Shell We C: Building Terminals

Explore the journey of building a powerful C-based shell, from process handling to executing commands with piping.

Shell We C: Building Terminals

This project was created as part of the operating systems course at UW Madison. My sincere thanks to Professor Oliphant for overseeing this project. This was one of my most challenging undertakings and one which really accelerated my understanding of large scale C projects.

Program Specifications

We know it will be hard. We also expect it to be long.

Winston Churchill

The shell is very simple. It asks for input and then executes that command. We exit when we type in exit. The shell can run in interactive mode as well as batch mode. We also have the following built-in commands:

  • exit: simply call in exit
  • cd: takes 1 argument that changes the current working directory
  • jobs: prints the jobs running in the background
  • fg: used for moving processes into the foreground
  • bg used for moving processes into the background

We will also implement handlers for SIGINT (Ctrl+C) and the SIGTSTP (Ctrl+Z).
We allow user to launch background commands with the ampersand operator
sh> <cmd> <args...> &

We will support piping allowing chaining multiple programs to create a command with a complex behavior. Pipe is denoted as |.

Knowing where to start

The journey of a thousand miles begins with a single step

Before we move to implement the core features of our shell, we must create a process structure to store important metadata about the processes our shell is handling. We'll use a heap data structure (check out GeekForGeeks implementation here) to keep track of the free process IDs.

struct processMetadata {
    int id;
    int pgid;
    status stat;
    run_status run_stat;
    char pgm_args[COMMAND_LENGTH];
}
struct processList {
    struct Heap* freeIDs;
    int n_procs;
    struct processMetadata procs[MAX_BACKGROUND_PROCESSES];
}

Lets discuss the constituents of processMetadata

  • id: stores the id of the process
  • pgid: when commands are chained together via piping, they have the same "process group id".
  • stat: whether the process is running in the foreground or background
  • run_stat: whether the process is running or paused

Coming to the processList we have:

  • freeIDs: a min heap containing the ids available. Our shell supports upto a maximum of 256 processes in the background and freeIDs range between 0 to 255.
  • n_procs: number of active processes in the processList
  • procs: array containing metadata information about the processes on the shell

Next we need to create functions to initialize, add, search and remove from the process list. We won't delve into the details but the file describing the implementation is given below.

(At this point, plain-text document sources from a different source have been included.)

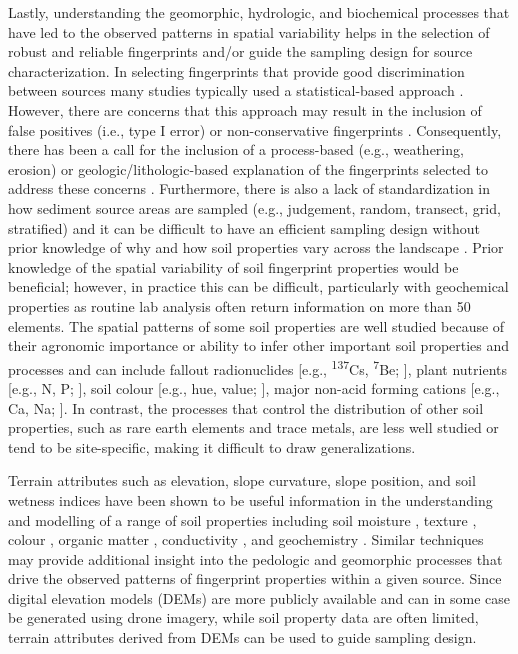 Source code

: \documentclass[
  number]{elsarticle}
\begin{document}
Lastly, understanding the geomorphic, hydrologic, and biochemical
processes that have led to the observed patterns in spatial variability
helps in the selection of robust and reliable fingerprints and/or guide
the sampling design for source characterization. In selecting
fingerprints that provide good discrimination between sources many
studies typically used a statistical-based approach \citep{collins1997}.
However, there are concerns that this approach may result in the
inclusion of false positives (i.e., type I error) or non-conservative
fingerprints \citep{koiter2013}. Consequently, there has been a call for
the inclusion of a process-based (e.g., weathering, erosion) or
geologic/lithologic-based explanation of the fingerprints selected to
address these concerns \citep{collins2020}. Furthermore, there is also a
lack of standardization in how sediment source areas are sampled (e.g.,
judgement, random, transect, grid, stratified) and it can be difficult
to have an efficient sampling design without prior knowledge of why and
how soil properties vary across the landscape \citep{lunamiño2024}.
Prior knowledge of the spatial variability of soil fingerprint
properties would be beneficial; however, in practice this can be
difficult, particularly with geochemical properties as routine lab
analysis often return information on more than 50 elements. The spatial
patterns of some soil properties are well studied because of their
agronomic importance or ability to infer other important soil properties
and processes and can include fallout radionuclides {[}e.g.,
\textsuperscript{137}Cs, \textsuperscript{7}Be; \citep{ritchie1970}{]},
plant nutrients {[}e.g., N, P; \citep{vasu2017}{]}, soil colour {[}e.g.,
hue, value; \citep{viscarrarossel2006}{]}, major non-acid forming
cations {[}e.g., Ca, Na; \citep{sun2021}{]}. In contrast, the processes
that control the distribution of other soil properties, such as rare
earth elements and trace metals, are less well studied or tend to be
site-specific, making it difficult to draw generalizations.

Terrain attributes such as elevation, slope curvature, slope position,
and soil wetness indices have been shown to be useful information in the
understanding and modelling of a range of soil properties including soil
moisture \citep{beaudette2013}, texture \citep{kokulan2018}, colour
\citep{brown2004}, organic matter \citep{zhang2012}, conductivity
\citep{umali2012}, and geochemistry \citep{lima2023}. Similar techniques
may provide additional insight into the pedologic and geomorphic
processes that drive the observed patterns of fingerprint properties
within a given source. Since digital elevation models (DEMs) are more
publicly available and can in some case be generated using drone
imagery, while soil property data are often limited, terrain attributes
derived from DEMs can be used to guide sampling design.
\end{document}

We now have the processList struct down, we can then move to read the user arguments. Based on this, we'll execute in interactive mode or batch mode. While the basic structure of the code in both remains more or less the same, interactive mode runs in an infinite loop and the batch mode reads lines from a file and executes them.

Built-in Commands

Whilst we yearn for binaries to grace each command, there be those we must, from the very earth, weave into code. Thus do we impart our own flourish upon the script of our shell.

We now need to define and store the built-in commands into a global list. We'll be checking against a global list when we execute commands allowing us to seamlessly add more built-in commands (create a command that allows us to modify this built-in command list!).

We'll now discuss the built-ins in slightly more detail below and leave the implementation details in the ensuing file.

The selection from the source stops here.